Aung Myint (အောင်မြင့်, /my/; born 27 October 1946) is a Burmese painter and performance artist. He is considered a pioneer in experimental art, rejecting traditional romanticism and confronting social and critical issues through a range of distinctive styles and media.

==Life==
Aung Myint was born on 27 October 1946, and attended the Rangoon Arts and Science University, graduating in 1968 with a major in psychology. A self-taught painter, Aung Myint began to exhibit his work in the 1960s. He became a leading figure in Yangon's contemporary art scene. Aung Myint co-founded The Inya Gallery of Art. In 1995, he made his first stage performance with the work Beginning n End. Aung Myint had his first solo exhibition in his Inya Gallery of Art in 1994, and since then has held many more in Yangon. He has also had solo exhibitions in Tokyo, Germany, Singapore and New York City. He co-authored the book Myanmar Contemporary Art 1 with Aung Min.

==Work==
Aung Myint's paintings, installation art and performance art have a broad range of unique styles. Although he is interested in the work of artists such as Willem de Kooning and Jackson Pollock, he refuses to categorize his work in terms of "isms". His work includes both representational and abstract images.
In the mid-1960s his work was semi-abstract, with cubist elements. This evolved through a period in the 1970s and 1980s when he "fragmented" his images, and then into a highly emotional style in the 1990s with splashing, smearing and dripping of paint in strokes, which strongly evoked the works of Jackson Pollock's "action paintings" but also derived its inspiration from the circle and swirls of the Myanmar alphabet. Other painters of the American New York School of the post-war period, such as de Kooning, have influenced his work where in harrowing portraits the features of faces are tortured and twisted. But Aung Myint also reaches back into Burmese painting history for inspiration. In an unusual and provocative piece done in 2001 entitled Five Continents, he filled the bottom of the painting with images of Edvard Munch's "scream faces", in rows, as effigies of the Buddha might appear on the walls of Bagan temples. The upper portion of the painting was divided into five panels dripping in violent red paint."
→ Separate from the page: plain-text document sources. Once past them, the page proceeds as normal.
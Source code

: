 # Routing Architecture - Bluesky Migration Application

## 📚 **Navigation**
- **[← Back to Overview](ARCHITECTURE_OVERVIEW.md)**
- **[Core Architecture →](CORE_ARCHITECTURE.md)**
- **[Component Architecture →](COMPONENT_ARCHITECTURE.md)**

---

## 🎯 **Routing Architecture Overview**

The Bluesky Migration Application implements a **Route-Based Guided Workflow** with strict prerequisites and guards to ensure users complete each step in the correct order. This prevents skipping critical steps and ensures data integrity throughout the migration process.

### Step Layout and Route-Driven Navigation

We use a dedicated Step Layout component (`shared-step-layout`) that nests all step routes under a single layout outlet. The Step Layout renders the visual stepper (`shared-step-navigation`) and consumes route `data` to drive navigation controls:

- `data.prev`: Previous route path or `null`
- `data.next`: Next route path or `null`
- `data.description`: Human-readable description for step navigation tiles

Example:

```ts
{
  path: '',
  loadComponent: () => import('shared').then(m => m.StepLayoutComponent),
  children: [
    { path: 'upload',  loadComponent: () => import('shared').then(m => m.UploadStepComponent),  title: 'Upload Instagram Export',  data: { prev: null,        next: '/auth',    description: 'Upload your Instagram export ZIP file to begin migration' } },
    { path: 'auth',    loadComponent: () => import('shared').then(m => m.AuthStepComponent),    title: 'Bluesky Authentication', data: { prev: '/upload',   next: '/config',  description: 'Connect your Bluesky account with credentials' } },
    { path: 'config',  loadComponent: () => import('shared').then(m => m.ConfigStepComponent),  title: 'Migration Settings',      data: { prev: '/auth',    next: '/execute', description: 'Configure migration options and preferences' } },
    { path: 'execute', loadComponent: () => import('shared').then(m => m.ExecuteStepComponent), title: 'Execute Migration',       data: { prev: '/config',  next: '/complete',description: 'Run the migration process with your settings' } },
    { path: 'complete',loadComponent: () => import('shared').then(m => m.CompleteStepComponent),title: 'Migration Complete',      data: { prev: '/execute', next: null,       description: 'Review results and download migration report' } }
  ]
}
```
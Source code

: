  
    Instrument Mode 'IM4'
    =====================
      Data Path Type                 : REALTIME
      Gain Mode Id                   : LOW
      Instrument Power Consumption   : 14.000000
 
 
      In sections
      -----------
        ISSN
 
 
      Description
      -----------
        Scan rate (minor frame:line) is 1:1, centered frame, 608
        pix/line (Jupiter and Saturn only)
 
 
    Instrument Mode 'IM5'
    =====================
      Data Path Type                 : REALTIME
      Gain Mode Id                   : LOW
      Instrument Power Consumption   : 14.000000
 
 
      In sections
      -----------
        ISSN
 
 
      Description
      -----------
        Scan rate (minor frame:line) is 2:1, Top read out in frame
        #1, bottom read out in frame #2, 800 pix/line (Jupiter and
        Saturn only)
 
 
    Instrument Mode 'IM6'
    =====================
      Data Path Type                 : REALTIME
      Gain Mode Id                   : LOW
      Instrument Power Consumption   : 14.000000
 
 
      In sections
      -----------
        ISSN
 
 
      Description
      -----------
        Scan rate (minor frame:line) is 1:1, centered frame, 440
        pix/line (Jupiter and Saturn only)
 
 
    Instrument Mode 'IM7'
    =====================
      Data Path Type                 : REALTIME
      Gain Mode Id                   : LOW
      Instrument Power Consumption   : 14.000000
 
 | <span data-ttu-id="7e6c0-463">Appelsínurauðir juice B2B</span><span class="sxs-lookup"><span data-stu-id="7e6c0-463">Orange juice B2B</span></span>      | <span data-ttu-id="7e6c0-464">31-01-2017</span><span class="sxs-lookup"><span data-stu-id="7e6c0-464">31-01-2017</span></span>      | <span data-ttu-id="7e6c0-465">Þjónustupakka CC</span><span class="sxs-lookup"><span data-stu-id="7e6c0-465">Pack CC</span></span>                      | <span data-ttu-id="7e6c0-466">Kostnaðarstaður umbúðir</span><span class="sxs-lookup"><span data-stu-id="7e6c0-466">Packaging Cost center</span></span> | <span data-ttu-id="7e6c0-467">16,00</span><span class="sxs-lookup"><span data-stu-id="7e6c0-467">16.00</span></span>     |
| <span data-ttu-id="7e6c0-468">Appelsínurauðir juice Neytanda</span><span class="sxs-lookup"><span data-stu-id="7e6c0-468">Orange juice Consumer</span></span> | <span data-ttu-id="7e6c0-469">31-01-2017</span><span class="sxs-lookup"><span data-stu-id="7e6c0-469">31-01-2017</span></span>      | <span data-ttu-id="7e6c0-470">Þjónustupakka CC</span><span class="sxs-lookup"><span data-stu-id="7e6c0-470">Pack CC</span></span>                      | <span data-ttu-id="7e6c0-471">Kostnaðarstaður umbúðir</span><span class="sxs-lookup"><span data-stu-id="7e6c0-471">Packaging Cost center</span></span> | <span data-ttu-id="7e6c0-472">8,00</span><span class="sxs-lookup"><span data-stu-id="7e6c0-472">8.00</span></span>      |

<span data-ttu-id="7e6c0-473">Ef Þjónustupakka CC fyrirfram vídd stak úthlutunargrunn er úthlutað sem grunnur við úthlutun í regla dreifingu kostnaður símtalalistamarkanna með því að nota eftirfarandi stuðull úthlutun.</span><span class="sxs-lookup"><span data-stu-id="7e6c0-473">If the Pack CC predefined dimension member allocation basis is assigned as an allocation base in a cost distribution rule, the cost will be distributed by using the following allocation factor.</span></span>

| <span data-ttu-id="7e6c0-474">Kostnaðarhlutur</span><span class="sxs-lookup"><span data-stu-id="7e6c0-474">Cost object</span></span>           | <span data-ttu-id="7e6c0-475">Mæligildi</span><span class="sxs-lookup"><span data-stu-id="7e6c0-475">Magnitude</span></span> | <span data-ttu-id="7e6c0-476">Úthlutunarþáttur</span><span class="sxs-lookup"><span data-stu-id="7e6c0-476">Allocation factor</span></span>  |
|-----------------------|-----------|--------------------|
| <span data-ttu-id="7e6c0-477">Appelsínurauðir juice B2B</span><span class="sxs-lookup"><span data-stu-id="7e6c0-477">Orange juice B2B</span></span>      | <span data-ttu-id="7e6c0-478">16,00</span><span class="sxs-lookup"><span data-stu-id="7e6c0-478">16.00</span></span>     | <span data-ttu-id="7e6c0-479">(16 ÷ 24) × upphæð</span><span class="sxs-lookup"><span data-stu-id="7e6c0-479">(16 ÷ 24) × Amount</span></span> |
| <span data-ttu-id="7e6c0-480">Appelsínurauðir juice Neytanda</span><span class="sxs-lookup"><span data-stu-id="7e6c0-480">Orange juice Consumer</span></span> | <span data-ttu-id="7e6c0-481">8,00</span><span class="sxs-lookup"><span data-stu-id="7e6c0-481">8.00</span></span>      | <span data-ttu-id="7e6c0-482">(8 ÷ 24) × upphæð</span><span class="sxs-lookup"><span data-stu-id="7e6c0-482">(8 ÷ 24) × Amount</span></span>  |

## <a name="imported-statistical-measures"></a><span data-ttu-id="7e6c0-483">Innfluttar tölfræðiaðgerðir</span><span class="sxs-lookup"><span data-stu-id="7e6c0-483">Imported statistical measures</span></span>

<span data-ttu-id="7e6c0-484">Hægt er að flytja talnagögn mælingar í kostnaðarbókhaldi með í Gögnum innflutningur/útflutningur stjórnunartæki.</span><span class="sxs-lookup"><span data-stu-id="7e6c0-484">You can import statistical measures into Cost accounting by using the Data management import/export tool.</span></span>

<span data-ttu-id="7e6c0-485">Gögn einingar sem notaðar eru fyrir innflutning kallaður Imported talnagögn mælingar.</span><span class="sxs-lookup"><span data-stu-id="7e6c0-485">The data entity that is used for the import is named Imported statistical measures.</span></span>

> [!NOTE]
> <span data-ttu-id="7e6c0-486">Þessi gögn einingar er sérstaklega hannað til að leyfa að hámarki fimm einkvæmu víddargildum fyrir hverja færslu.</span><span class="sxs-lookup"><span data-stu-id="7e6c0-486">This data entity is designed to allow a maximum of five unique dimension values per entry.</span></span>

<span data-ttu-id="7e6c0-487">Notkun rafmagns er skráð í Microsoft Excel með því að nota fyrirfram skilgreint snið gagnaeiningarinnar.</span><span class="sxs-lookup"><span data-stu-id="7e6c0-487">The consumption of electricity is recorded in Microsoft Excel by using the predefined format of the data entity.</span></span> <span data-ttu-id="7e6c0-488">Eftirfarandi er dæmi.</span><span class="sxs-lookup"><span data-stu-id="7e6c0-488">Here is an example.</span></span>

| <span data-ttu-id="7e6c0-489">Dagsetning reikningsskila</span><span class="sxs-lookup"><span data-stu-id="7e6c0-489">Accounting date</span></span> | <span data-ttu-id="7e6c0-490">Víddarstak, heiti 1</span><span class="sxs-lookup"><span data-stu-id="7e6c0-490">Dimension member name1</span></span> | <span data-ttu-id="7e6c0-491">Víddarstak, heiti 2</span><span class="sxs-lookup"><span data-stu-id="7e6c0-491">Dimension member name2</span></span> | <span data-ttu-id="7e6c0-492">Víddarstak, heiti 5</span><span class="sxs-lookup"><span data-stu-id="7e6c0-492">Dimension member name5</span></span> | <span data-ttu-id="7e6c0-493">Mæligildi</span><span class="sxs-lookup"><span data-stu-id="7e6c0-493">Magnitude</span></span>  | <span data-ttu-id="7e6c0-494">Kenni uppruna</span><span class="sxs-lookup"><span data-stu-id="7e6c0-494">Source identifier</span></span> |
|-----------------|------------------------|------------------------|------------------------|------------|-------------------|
His more recent monochromatic drawings of mother and child are well known in Southeast Asia. According to Steven Pettifor, "the works are skillfully made using a single flowing line that conveys the artist's emotions and mood. These drawings are rooted in feelings of loss and abandonment from the death of his mother when the artist was an infant. The works also evoke the fluid line and form of works by such modernist masters as Henry Moore and Pablo Picasso". The "flowing line" in such works derives from one-line painting, a term which in Burma refers to a technique used in the mural works of Bagan and on into the Traditional painting of the early 20th century. In one-line painting an image is not painted in short strokes or dabs as is often the case in Western painting, but in a single flowing line from beginning to end.

The "Mother and Child" series won the "Jurors' Choice Award" at the ASEAN Art Award in Bail.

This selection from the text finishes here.